Sally Ride & International Women’s Day

International Womens Day

Astronaut Sally K. Ride, STS-7 mission specialist, communicates with ground controllers from the flight deck of the Earth-orbiting Space Shuttle Challenger.
Astronaut Sally K. Ride, STS-7 mission specialist, communicates with ground controllers from the flight deck of the Earth-orbiting Space Shuttle Challenger.

Today is International Women’s Day. I have done stories about this event before but they were celebrating a number of people. This one is different. I will be focusing on one person. Someone who has done a lot for not only for space but the way that young people can engage with science. Not only as an interest but as a job as well.

The person I will be concentration on is America’s first woman in space.
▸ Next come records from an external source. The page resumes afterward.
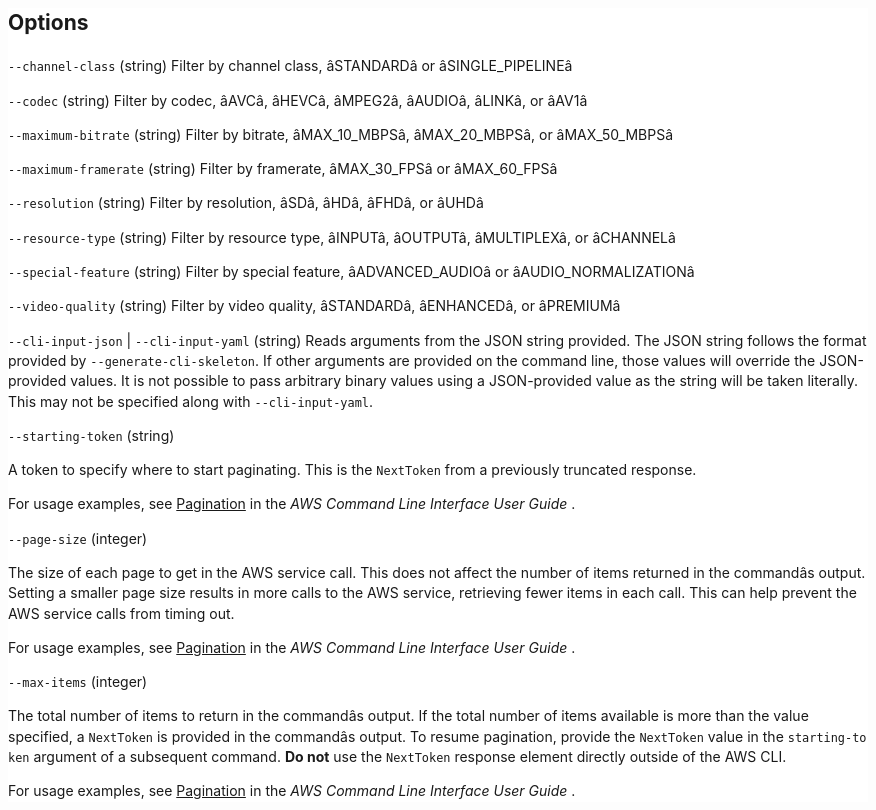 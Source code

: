 ## Options

`--channel-class` (string)
Filter by channel class, âSTANDARDâ or âSINGLE_PIPELINEâ

`--codec` (string)
Filter by codec, âAVCâ, âHEVCâ, âMPEG2â, âAUDIOâ, âLINKâ, or âAV1â

`--maximum-bitrate` (string)
Filter by bitrate, âMAX_10_MBPSâ, âMAX_20_MBPSâ, or âMAX_50_MBPSâ

`--maximum-framerate` (string)
Filter by framerate, âMAX_30_FPSâ or âMAX_60_FPSâ

`--resolution` (string)
Filter by resolution, âSDâ, âHDâ, âFHDâ, or âUHDâ

`--resource-type` (string)
Filter by resource type, âINPUTâ, âOUTPUTâ, âMULTIPLEXâ, or âCHANNELâ

`--special-feature` (string)
Filter by special feature, âADVANCED_AUDIOâ or âAUDIO_NORMALIZATIONâ

`--video-quality` (string)
Filter by video quality, âSTANDARDâ, âENHANCEDâ, or âPREMIUMâ

`--cli-input-json` | `--cli-input-yaml` (string)
Reads arguments from the JSON string provided. The JSON string follows the format provided by `--generate-cli-skeleton`. If other arguments are provided on the command line, those values will override the JSON-provided values. It is not possible to pass arbitrary binary values using a JSON-provided value as the string will be taken literally. This may not be specified along with `--cli-input-yaml`.

`--starting-token` (string)

A token to specify where to start paginating. This is the `NextToken` from a previously truncated response.

For usage examples, see [Pagination](https://docs.aws.amazon.com/cli/latest/userguide/pagination.html) in the *AWS Command Line Interface User Guide* .

`--page-size` (integer)

The size of each page to get in the AWS service call. This does not affect the number of items returned in the commandâs output. Setting a smaller page size results in more calls to the AWS service, retrieving fewer items in each call. This can help prevent the AWS service calls from timing out.

For usage examples, see [Pagination](https://docs.aws.amazon.com/cli/latest/userguide/pagination.html) in the *AWS Command Line Interface User Guide* .

`--max-items` (integer)

The total number of items to return in the commandâs output. If the total number of items available is more than the value specified, a `NextToken` is provided in the commandâs output. To resume pagination, provide the `NextToken` value in the `starting-token` argument of a subsequent command. **Do not** use the `NextToken` response element directly outside of the AWS CLI.

For usage examples, see [Pagination](https://docs.aws.amazon.com/cli/latest/userguide/pagination.html) in the *AWS Command Line Interface User Guide* .
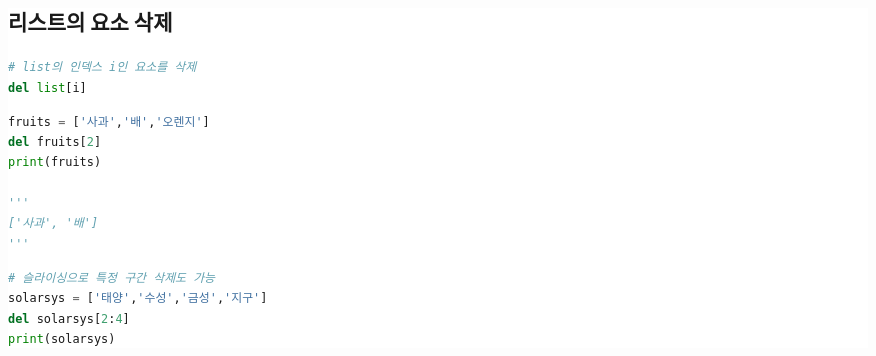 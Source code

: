 ## 리스트의 요소 삭제

```python
# list의 인덱스 i인 요소를 삭제 
del list[i]
```

```python
fruits = ['사과','배','오렌지']
del fruits[2]
print(fruits)

'''
['사과', '배']
'''
```

```python
# 슬라이싱으로 특정 구간 삭제도 가능
solarsys = ['태양','수성','금성','지구']
del solarsys[2:4]
print(solarsys)
```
The third woman overall, Sally Kristen Ride.

She made two flights into space and was training for a third, STS-61-M, when the Challenger disaster, STS-15-L, happened.

Her first flight in 1983 she became not only the first American woman in space but also the youngest.  She still holds the record for the youngest astronaut.  She was 32 at the time.

Sally was in the first intake of female astronauts in 1987. She was in the same class as two other well known female astronauts – Judith A. Resnik and Kathryn D. Sullivan

Taking a break from the various training exercises at a three-day water survival school held near Homestead Air Force Base, Florida, are some of the first female astronaut candidates in the U.S. space program. Left to right are Sally K. Ride, Judith A. Resnik, Anna L. Fisher, Kathryn D. Sullivan and Rhea Seddon.
Taking a break from the various training exercises at a three-day water survival school held near Homestead Air Force Base, Florida, are some of the first female astronaut candidates in the U.S. space program. Left to right are Sally K. Ride, Judith A. Resnik, Anna L. Fisher, Kathryn D. Sullivan and Rhea Seddon.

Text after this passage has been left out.